↓↓↓

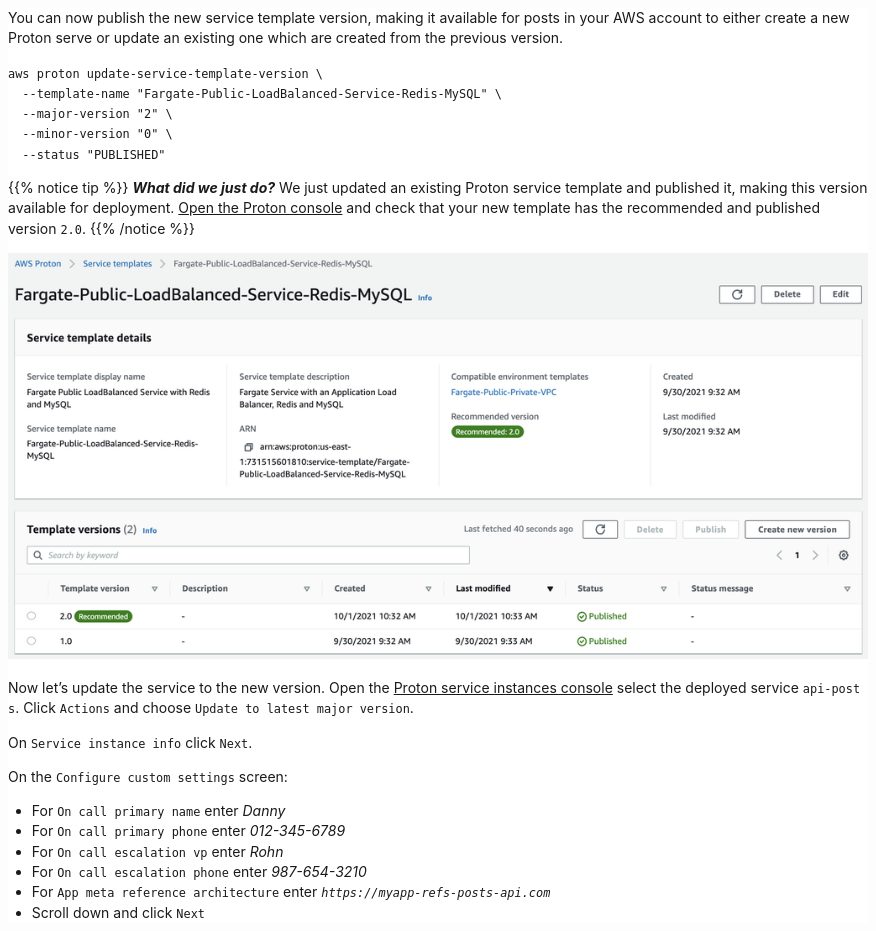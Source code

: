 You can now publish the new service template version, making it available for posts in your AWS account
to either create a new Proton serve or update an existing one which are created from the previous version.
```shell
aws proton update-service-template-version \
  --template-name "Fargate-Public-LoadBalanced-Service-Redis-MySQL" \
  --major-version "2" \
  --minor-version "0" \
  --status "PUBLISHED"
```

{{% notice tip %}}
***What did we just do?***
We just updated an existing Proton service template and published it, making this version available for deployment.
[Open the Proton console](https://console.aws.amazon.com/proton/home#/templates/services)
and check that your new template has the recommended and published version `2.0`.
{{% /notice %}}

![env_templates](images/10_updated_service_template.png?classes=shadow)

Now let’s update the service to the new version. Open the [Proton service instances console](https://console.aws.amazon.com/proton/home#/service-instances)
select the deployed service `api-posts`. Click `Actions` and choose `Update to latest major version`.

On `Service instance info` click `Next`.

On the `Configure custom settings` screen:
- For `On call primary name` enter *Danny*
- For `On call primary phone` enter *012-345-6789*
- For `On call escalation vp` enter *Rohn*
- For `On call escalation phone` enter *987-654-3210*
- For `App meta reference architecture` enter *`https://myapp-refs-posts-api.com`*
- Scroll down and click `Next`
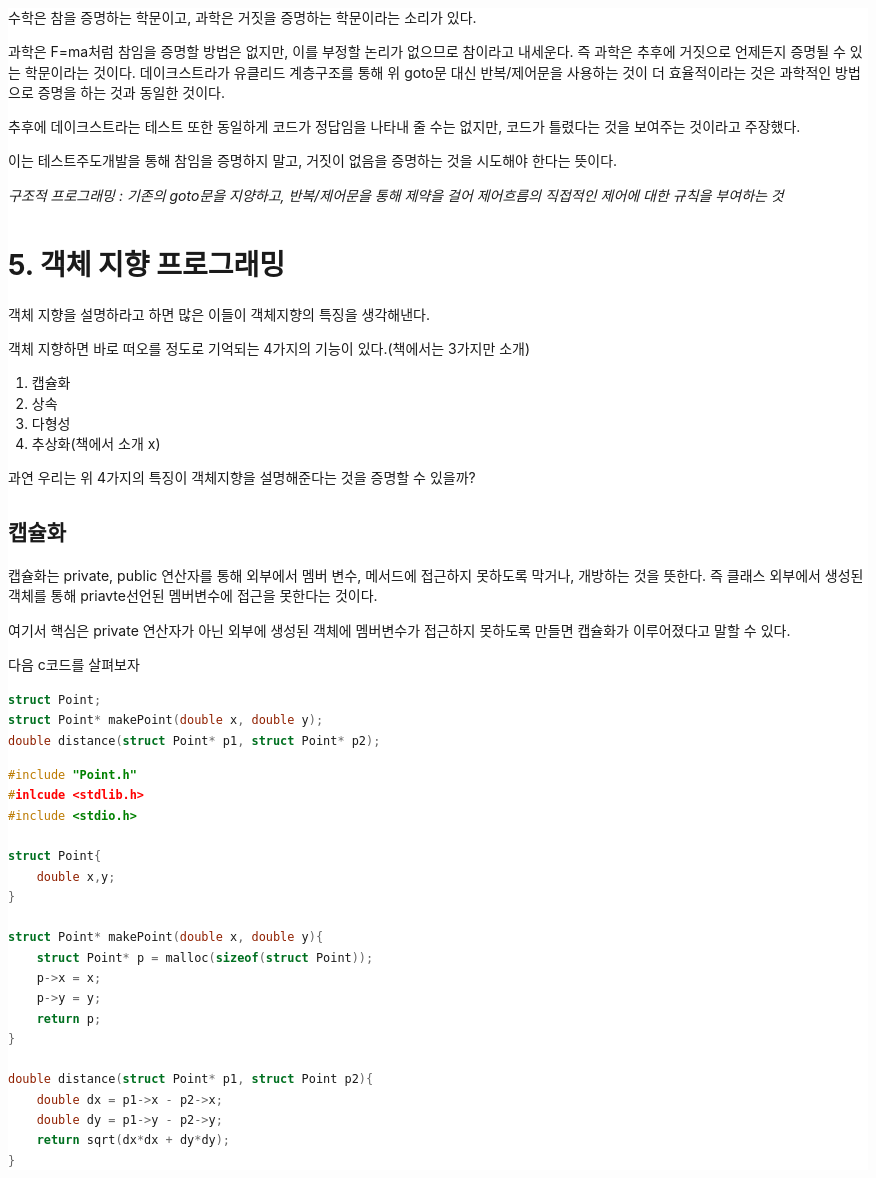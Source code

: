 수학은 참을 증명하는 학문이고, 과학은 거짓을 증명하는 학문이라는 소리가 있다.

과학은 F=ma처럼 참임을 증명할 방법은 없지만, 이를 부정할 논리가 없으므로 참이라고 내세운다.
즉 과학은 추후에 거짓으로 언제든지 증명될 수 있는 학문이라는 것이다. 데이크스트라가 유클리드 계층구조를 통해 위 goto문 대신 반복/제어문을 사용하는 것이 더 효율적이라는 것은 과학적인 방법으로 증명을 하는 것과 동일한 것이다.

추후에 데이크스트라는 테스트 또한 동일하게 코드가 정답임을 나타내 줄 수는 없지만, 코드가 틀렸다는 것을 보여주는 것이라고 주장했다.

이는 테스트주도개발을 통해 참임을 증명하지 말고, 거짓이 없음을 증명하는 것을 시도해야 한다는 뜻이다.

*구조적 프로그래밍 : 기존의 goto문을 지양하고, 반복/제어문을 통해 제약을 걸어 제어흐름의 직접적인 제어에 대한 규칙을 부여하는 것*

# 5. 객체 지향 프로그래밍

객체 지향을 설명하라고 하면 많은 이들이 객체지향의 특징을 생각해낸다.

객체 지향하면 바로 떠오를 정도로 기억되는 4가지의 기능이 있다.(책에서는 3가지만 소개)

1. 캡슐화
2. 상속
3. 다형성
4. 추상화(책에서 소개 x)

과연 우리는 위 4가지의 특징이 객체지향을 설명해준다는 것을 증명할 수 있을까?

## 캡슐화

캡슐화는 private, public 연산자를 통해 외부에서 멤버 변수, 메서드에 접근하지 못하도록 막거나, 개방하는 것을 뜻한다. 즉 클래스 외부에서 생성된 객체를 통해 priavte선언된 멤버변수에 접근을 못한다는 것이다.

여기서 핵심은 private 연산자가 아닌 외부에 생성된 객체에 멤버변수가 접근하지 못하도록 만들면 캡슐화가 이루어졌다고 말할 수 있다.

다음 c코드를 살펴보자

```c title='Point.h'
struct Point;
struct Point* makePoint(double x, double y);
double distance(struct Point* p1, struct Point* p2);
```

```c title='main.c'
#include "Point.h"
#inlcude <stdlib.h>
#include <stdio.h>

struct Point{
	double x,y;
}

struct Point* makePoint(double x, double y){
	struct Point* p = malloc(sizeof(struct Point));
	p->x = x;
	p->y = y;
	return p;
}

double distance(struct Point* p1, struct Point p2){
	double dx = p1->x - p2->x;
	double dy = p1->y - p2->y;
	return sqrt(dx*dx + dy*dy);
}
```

↑↑↑
↓↓↓

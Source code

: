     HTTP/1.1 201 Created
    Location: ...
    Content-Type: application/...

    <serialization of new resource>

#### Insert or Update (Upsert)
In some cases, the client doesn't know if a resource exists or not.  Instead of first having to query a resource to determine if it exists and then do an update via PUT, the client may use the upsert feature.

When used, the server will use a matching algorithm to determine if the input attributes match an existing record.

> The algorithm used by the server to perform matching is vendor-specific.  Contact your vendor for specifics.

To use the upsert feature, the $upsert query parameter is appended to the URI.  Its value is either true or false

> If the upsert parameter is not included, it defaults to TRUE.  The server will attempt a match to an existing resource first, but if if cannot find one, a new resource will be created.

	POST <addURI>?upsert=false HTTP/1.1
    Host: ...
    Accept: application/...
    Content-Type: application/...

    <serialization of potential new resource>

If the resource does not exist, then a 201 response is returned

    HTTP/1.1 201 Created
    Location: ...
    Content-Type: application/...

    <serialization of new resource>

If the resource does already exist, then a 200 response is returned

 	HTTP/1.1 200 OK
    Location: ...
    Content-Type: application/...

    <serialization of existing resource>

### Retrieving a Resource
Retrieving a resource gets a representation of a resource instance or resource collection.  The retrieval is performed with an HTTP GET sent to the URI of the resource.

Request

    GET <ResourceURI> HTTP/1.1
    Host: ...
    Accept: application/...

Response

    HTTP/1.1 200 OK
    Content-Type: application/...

↑↑↑

§ What is being asked
In the records above, everything from the line with "Now let’s update" down to the line with "추후에 데이크스트라는 테스트" is to be set down exactly, both ends included, with no pictures and no other lines.

§ Problem solution
Now let’s update the service to the new version. Open the [Proton service instances console](https://console.aws.amazon.com/proton/home#/service-instances)
select the deployed service `api-posts`. Click `Actions` and choose `Update to latest major version`.

On `Service instance info` click `Next`.

On the `Configure custom settings` screen:
- For `On call primary name` enter *Danny*
- For `On call primary phone` enter *012-345-6789*
- For `On call escalation vp` enter *Rohn*
- For `On call escalation phone` enter *987-654-3210*
- For `App meta reference architecture` enter *`https://myapp-refs-posts-api.com`*
- Scroll down and click `Next`
Source code

: 수학은 참을 증명하는 학문이고, 과학은 거짓을 증명하는 학문이라는 소리가 있다.

과학은 F=ma처럼 참임을 증명할 방법은 없지만, 이를 부정할 논리가 없으므로 참이라고 내세운다.
즉 과학은 추후에 거짓으로 언제든지 증명될 수 있는 학문이라는 것이다. 데이크스트라가 유클리드 계층구조를 통해 위 goto문 대신 반복/제어문을 사용하는 것이 더 효율적이라는 것은 과학적인 방법으로 증명을 하는 것과 동일한 것이다.

추후에 데이크스트라는 테스트 또한 동일하게 코드가 정답임을 나타내 줄 수는 없지만, 코드가 틀렸다는 것을 보여주는 것이라고 주장했다.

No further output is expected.